• What is expected: What do the lines say from the one containing "4store was designed" to the end of the records? Restate them word for word, and only those.

• Source texts of formatted documents:

------------------------

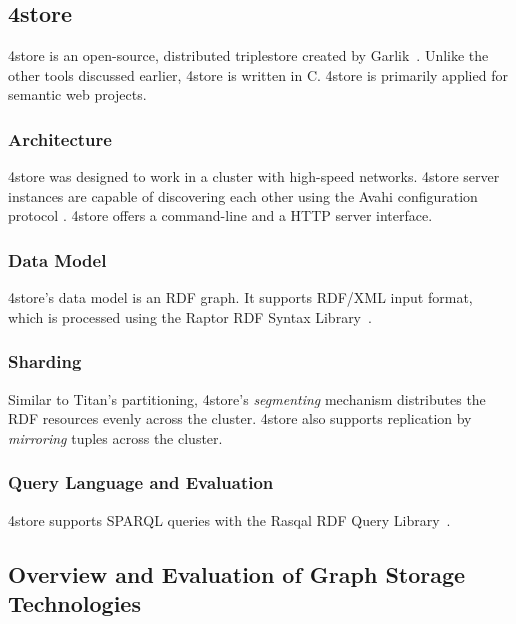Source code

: 
\subsection{4store}
\label{4store}

4store is an open-source, distributed triplestore created by Garlik~\cite{4store}. Unlike the other tools discussed earlier, 4store is written in C. 4store is primarily applied for semantic web projects.

\subsubsection{Architecture}

4store was designed to work in a cluster with high-speed networks. 4store server instances are capable of discovering each other using the Avahi configuration protocol \cite{Avahi}. 4store offers a command-line and a HTTP server interface. 

\subsubsection{Data Model}

4store's data model is an RDF graph. It supports RDF/XML input format, which is processed using the Raptor RDF Syntax Library~\cite{Raptor}.

\subsubsection{Sharding}

Similar to Titan's partitioning, 4store's \emph{segmenting} mechanism distributes the RDF resources evenly across the cluster. 4store also supports replication by \emph{mirroring} tuples across the cluster.

\subsubsection{Query Language and Evaluation}

4store supports SPARQL queries with the Rasqal RDF Query Library~\cite{Rasqal}.  


\subsection{Overview and Evaluation of Graph Storage Technologies}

------------------------

• Exercise result:
4store was designed to work in a cluster with high-speed networks. 4store server instances are capable of discovering each other using the Avahi configuration protocol \cite{Avahi}. 4store offers a command-line and a HTTP server interface. 

\subsubsection{Data Model}

4store's data model is an RDF graph. It supports RDF/XML input format, which is processed using the Raptor RDF Syntax Library~\cite{Raptor}.

\subsubsection{Sharding}

Similar to Titan's partitioning, 4store's \emph{segmenting} mechanism distributes the RDF resources evenly across the cluster. 4store also supports replication by \emph{mirroring} tuples across the cluster.

\subsubsection{Query Language and Evaluation}

4store supports SPARQL queries with the Rasqal RDF Query Library~\cite{Rasqal}.  


\subsection{Overview and Evaluation of Graph Storage Technologies}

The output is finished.